Task to carry out: From the entries below, copy every line where the string "theme" appears.

*** Opening of Supplied entries ***

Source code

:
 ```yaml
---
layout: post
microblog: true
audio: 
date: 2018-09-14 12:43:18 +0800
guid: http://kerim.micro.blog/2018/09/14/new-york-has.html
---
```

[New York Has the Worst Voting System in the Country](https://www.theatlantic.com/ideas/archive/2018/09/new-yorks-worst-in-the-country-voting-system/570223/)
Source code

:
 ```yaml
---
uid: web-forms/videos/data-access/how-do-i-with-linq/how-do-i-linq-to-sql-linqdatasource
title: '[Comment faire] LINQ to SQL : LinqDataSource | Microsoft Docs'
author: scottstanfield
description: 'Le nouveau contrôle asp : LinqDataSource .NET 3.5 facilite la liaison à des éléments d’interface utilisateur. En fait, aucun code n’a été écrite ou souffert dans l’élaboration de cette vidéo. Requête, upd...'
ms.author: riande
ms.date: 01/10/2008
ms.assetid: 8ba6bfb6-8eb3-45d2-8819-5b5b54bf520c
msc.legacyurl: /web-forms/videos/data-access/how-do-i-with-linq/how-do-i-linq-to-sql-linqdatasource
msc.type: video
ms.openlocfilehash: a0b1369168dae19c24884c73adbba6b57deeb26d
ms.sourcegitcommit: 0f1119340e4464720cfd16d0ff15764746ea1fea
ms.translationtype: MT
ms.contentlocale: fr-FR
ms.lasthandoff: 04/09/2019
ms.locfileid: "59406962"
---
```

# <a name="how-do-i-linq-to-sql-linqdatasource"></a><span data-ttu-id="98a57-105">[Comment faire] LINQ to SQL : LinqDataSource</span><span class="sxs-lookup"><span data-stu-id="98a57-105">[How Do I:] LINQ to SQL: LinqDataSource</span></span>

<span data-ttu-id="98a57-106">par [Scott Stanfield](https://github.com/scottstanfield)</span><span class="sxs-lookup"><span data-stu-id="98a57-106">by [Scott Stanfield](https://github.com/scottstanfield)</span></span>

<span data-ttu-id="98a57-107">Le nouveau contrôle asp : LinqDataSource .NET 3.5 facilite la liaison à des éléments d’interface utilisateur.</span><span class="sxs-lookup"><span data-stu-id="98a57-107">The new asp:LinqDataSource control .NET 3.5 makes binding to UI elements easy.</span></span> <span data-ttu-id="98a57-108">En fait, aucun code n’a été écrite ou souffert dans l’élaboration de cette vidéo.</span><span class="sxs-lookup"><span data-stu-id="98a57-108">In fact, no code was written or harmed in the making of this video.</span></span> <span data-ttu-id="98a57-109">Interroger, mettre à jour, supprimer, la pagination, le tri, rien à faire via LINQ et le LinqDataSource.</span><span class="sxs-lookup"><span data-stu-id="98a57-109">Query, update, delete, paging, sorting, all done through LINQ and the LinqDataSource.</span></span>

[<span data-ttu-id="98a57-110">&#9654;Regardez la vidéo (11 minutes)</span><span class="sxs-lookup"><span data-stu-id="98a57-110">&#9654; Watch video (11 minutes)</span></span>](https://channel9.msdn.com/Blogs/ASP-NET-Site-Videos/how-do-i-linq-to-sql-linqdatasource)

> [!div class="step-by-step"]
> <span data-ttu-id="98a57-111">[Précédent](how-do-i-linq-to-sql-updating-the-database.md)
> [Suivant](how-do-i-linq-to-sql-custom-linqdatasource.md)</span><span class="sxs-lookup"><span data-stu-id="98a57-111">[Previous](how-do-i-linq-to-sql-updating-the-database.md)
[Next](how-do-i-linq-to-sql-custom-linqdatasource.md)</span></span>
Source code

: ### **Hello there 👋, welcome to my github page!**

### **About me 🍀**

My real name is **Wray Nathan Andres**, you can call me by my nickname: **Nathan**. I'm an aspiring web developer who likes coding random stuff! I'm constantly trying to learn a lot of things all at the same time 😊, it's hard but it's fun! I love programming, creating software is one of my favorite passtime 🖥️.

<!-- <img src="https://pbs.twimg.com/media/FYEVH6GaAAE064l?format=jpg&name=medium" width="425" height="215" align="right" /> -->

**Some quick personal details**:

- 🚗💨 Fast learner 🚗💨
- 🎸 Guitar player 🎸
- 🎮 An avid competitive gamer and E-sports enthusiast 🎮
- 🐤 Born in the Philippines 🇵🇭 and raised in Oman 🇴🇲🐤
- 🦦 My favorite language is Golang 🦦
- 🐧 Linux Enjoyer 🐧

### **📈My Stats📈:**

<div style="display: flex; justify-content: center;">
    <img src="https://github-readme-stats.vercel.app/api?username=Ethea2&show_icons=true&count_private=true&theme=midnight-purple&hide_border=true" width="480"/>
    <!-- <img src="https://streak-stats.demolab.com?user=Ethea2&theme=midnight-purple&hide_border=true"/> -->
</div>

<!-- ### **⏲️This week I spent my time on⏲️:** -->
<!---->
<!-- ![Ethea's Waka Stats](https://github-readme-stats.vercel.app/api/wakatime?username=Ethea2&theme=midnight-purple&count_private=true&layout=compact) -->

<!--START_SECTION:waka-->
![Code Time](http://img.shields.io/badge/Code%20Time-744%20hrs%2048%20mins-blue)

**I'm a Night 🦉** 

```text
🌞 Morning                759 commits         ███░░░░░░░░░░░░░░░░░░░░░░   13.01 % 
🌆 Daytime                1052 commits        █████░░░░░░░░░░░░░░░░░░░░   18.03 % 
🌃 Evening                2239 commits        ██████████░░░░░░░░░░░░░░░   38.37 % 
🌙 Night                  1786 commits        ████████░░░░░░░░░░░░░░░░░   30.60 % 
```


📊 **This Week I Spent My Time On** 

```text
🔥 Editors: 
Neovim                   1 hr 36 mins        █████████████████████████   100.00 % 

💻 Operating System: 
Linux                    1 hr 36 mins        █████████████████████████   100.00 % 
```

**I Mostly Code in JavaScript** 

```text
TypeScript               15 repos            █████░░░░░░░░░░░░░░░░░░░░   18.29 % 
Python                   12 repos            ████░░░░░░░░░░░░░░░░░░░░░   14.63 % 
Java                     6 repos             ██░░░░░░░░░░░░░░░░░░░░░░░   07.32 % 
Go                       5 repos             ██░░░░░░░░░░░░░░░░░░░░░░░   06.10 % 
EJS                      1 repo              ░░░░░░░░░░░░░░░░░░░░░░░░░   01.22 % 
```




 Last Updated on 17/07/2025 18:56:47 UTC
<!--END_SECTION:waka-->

*** Close of Supplied entries ***

Answer to the exercise:
    <img src="https://github-readme-stats.vercel.app/api?username=Ethea2&show_icons=true&count_private=true&theme=midnight-purple&hide_border=true" width="480"/>
    <!-- <img src="https://streak-stats.demolab.com?user=Ethea2&theme=midnight-purple&hide_border=true"/> -->
<!-- ![Ethea's Waka Stats](https://github-readme-stats.vercel.app/api/wakatime?username=Ethea2&theme=midnight-purple&count_private=true&layout=compact) -->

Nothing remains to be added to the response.